- Your instructions -
Determine how many lines of the entries that follow contain "enviado", and respond with that number alone.

- Extracted data -
◇ ◇ ◇ ◇ ◇ ◇ ◇
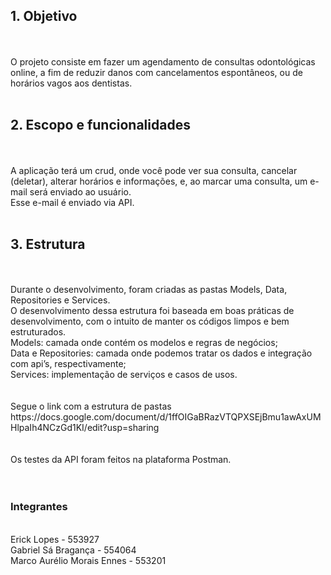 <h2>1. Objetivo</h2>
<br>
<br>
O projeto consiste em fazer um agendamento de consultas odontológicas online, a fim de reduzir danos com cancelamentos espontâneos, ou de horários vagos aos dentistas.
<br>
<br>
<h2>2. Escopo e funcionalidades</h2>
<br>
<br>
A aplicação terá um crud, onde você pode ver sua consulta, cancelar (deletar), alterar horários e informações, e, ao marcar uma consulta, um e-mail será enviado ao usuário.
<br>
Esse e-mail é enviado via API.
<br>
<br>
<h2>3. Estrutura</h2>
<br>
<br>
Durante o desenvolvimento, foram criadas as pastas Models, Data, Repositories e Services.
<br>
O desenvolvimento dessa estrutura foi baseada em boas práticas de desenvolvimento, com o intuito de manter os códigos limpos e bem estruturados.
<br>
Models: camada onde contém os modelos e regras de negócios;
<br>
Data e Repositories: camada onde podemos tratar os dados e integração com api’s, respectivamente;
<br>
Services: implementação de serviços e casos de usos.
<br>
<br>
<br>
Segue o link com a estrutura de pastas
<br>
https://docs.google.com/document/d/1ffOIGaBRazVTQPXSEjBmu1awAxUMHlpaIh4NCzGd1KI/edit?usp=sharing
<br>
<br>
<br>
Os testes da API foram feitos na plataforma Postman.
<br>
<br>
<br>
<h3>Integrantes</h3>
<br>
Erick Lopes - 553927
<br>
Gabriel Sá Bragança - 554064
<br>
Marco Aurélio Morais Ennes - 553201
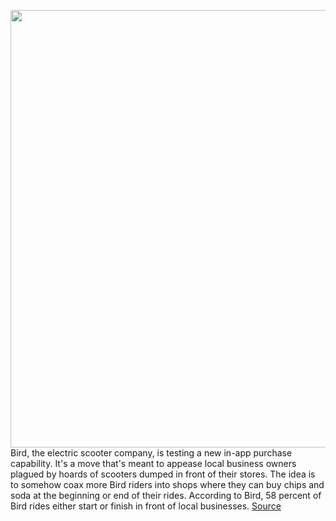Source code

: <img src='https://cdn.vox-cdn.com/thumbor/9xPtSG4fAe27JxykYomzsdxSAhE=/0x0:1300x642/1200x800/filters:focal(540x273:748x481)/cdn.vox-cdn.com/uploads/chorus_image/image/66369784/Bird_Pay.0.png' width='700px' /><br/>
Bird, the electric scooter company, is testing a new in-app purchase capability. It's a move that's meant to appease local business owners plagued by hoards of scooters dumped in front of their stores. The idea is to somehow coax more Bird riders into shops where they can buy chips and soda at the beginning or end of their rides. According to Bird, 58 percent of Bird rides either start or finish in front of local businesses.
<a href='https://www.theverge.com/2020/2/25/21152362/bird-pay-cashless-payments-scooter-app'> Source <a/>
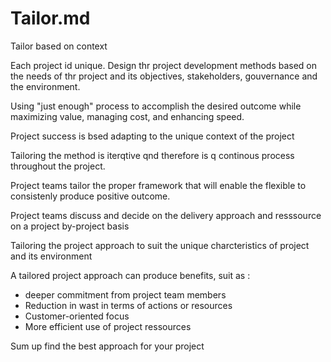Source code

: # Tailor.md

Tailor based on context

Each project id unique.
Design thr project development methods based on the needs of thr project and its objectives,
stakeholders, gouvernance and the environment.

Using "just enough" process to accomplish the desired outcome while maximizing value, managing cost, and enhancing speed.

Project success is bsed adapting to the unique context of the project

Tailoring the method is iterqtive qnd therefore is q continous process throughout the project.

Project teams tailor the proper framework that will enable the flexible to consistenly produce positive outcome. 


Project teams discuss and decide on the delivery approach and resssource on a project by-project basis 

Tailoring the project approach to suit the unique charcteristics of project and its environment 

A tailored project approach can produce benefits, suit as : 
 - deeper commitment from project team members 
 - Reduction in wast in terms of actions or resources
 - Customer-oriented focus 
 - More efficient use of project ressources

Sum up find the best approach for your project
◇ ◇ ◇ ◇ ◇ ◇ ◇
- The answer -
2